- _Task directions_:
Retype nothing but the lines from the start of the material up to and including the line with "- Smart folder". Pictures don't belong in the copy.

- _The input_:
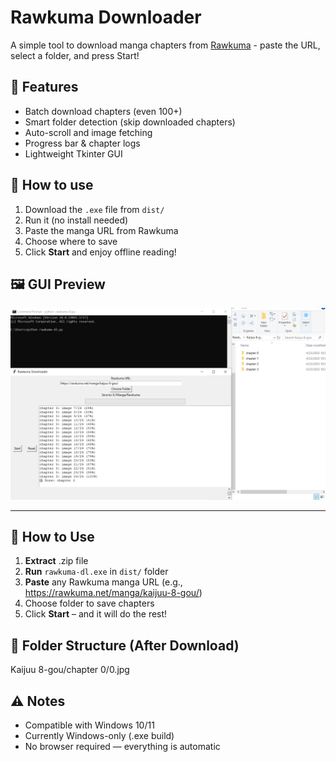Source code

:# Rawkuma Downloader

A simple tool to download manga chapters from [Rawkuma](https://rawkuma.net) - paste the URL, select a folder, and press Start!

## 🔧 Features
- Batch download chapters (even 100+)
- Smart folder detection (skip downloaded chapters)
- Auto-scroll and image fetching
- Progress bar & chapter logs
- Lightweight Tkinter GUI

## 🚀 How to use
1. Download the `.exe` file from `dist/`
2. Run it (no install needed)
3. Paste the manga URL from Rawkuma
4. Choose where to save
5. Click **Start** and enjoy offline reading!

## 🖼️ GUI Preview
![demo](assets/demo.png)

---

## 🚀 How to Use

1. **Extract** .zip file
2. **Run** `rawkuma-dl.exe` in `dist/` folder
3. **Paste** any Rawkuma manga URL (e.g., https://rawkuma.net/manga/kaijuu-8-gou/)
4. Choose folder to save chapters
5. Click **Start** – and it will do the rest!

## 📁 Folder Structure (After Download)

Kaijuu 8-gou/chapter 0/0.jpg

## ⚠️ Notes

-  Compatible with Windows 10/11
-  Currently Windows-only (.exe build)
-  No browser required — everything is automatic
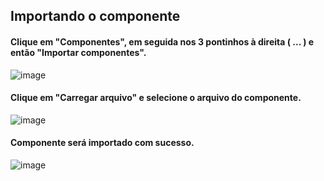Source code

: ## Importando o componente

#### Clique em "Componentes", em seguida nos 3 pontinhos à direita ( ... ) e então "Importar componentes".

![image](https://user-images.githubusercontent.com/47257185/182978197-18b6eb03-312b-46d3-a2ba-0c979ca64320.png)


#### Clique em "Carregar arquivo" e selecione o arquivo do componente.

![image](https://user-images.githubusercontent.com/47257185/182978432-6fa9817b-ab94-4774-92c3-9d3dd6674eb1.png)

#### Componente será importado com sucesso.

![image](https://user-images.githubusercontent.com/47257185/230209397-e93fbd5b-8ad8-4aec-b457-3c7e31903179.png)


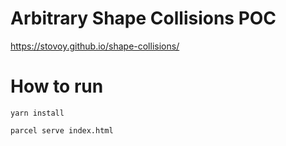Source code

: # Arbitrary Shape Collisions POC

https://stovoy.github.io/shape-collisions/

# How to run

`yarn install`

`parcel serve index.html`
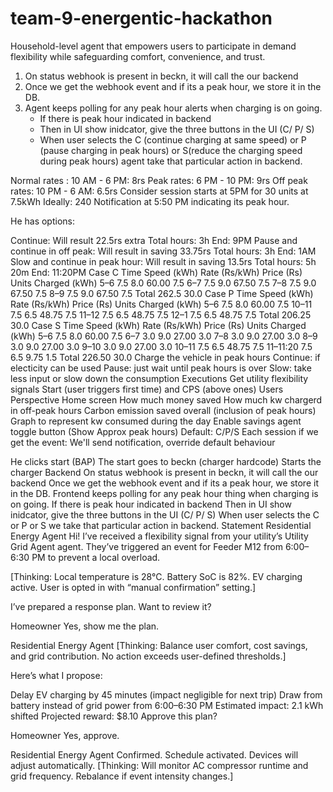 # team-9-energentic-hackathon
 Household-level agent that empowers users to participate in demand flexibility while safeguarding comfort, convenience, and trust.


1. On status webhook is present in beckn, it will call the our backend
2. Once we get the webhook event and if its a peak hour, we store it in the DB.
3. Agent keeps polling for any peak hour alerts when charging is on going.
    - If there is peak hour indicated in backend
    - Then in UI show inidcator, give the three buttons in the UI (C/ P/ S)
    - When user selects the C (continue charging at same speed) or P (pause charging in peak hours) or S(reduce the charging speed during peak hours) agent take that particular action in backend.

Normal rates : 10 AM - 6 PM: 8rs
Peak rates: 6 PM - 10 PM: 9rs
Off peak rates: 10 PM - 6 AM: 6.5rs
Consider session starts at 5PM for 30 units at 7.5kWh
Ideally: 240
Notification at 5:50 PM indicating its peak hour.

He has options:

Continue:
Will result 22.5rs extra
Total hours: 3h
End: 9PM
Pause and continue in off peak:
Will result in saving 33.75rs
Total hours: 3h
End: 1AM
Slow and continue in peak hour:
Will result in saving 13.5rs
Total hours: 5h 20m
End: 11:20PM
Case C
Time	Speed (kWh)	Rate (Rs/kWh)	Price (Rs)	Units Charged (kWh)
5–6	7.5	8.0	60.00	7.5
6–7	7.5	9.0	67.50	7.5
7–8	7.5	9.0	67.50	7.5
8–9	7.5	9.0	67.50	7.5
Total			262.5	30.0
Case P
Time	Speed (kWh)	Rate (Rs/kWh)	Price (Rs)	Units Charged (kWh)
5–6	7.5	8.0	60.00	7.5
10–11	7.5	6.5	48.75	7.5
11–12	7.5	6.5	48.75	7.5
12–1	7.5	6.5	48.75	7.5
Total			206.25	30.0
Case S
Time	Speed (kWh)	Rate (Rs/kWh)	Price (Rs)	Units Charged (kWh)
5–6	7.5	8.0	60.00	7.5
6–7	3.0	9.0	27.00	3.0
7–8	3.0	9.0	27.00	3.0
8–9	3.0	9.0	27.00	3.0
9–10	3.0	9.0	27.00	3.0
10–11	7.5	6.5	48.75	7.5
11–11:20	7.5	6.5	9.75	1.5
Total			226.50	30.0
Charge the vehicle in peak hours
Continue: if electicity can be used
Pause: just wait until peak hours is over
Slow: take less input or slow down the consumption
Executions
Get utility flexibility signals
Start (user triggers first time) and CPS (above ones)
Users Perspective
Home screen
How much money saved
How much kw chargerd in off-peak hours
Carbon emission saved overall (inclusion of peak hours)
Graph to represent kw consumed during the day
Enable savings agent toggle button (Show Approx peak hours)
Default: C/P/S
Each session if we get the event: We'll send notification, override default behaviour

He clicks start (BAP)
The start goes to beckn (charger hardcode)
Starts the charger
Backend
On status webhook is present in beckn, it will call the our backend
Once we get the webhook event and if its a peak hour, we store it in the DB.
Frontend keeps polling for any peak hour thing when charging is on going.
If there is peak hour indicated in backend
Then in UI show inidcator, give the three buttons in the UI (C/ P/ S)
When user selects the C or P or S we take that particular action in backend.
Statement
Residential Energy Agent
Hi! I’ve received a flexibility signal from your utility’s Utility Grid Agent agent.
They’ve triggered an event for Feeder M12 from 6:00–6:30 PM to prevent a local overload.

[Thinking: Local temperature is 28°C. Battery SoC is 82%. EV charging active. User is opted in with “manual confirmation” setting.]

I’ve prepared a response plan. Want to review it?

Homeowner
Yes, show me the plan.

Residential Energy Agent
[Thinking: Balance user comfort, cost savings, and grid contribution. No action exceeds user-defined thresholds.]

Here’s what I propose:

Delay EV charging by 45 minutes (impact negligible for next trip)
Draw from battery instead of grid power from 6:00–6:30 PM
Estimated impact: 2.1 kWh shifted
Projected reward: $8.10
Approve this plan?

Homeowner
Yes, approve.

Residential Energy Agent
Confirmed. Schedule activated. Devices will adjust automatically.
[Thinking: Will monitor AC compressor runtime and grid frequency. Rebalance if event intensity changes.]
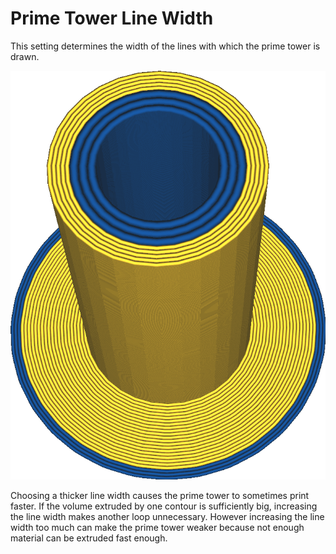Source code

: Prime Tower Line Width
====
This setting determines the width of the lines with which the prime tower is drawn.

<!--screenshot {
"image_path": "prime_tower_line_width.png",
"models": [
    {"script": "cube.scad"},
    {
        "script": "cube.scad",
        "object_settings": {"extruder_nr": 1},
        "transformation": ["translateX(40)"]
    }
],
"camera_position": [475, -419, 131],
"camera_lookat": [475, -465, 20],
"settings": {
    "prime_tower_enable": true,
    "[1]prime_tower_line_width": 0.8
},
"colour_scheme": "material_colour",
"colours": 64
}-->
![The blue material has a larger line width than the yellow material](images/prime_tower_line_width.png)

Choosing a thicker line width causes the prime tower to sometimes print faster. If the volume extruded by one contour is sufficiently big, increasing the line width makes another loop unnecessary. However increasing the line width too much can make the prime tower weaker because not enough material can be extruded fast enough.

- _Exercise response_:
Source code

:# Rawkuma Downloader

A simple tool to download manga chapters from [Rawkuma](https://rawkuma.net) - paste the URL, select a folder, and press Start!

## 🔧 Features
- Batch download chapters (even 100+)
- Smart folder detection (skip downloaded chapters)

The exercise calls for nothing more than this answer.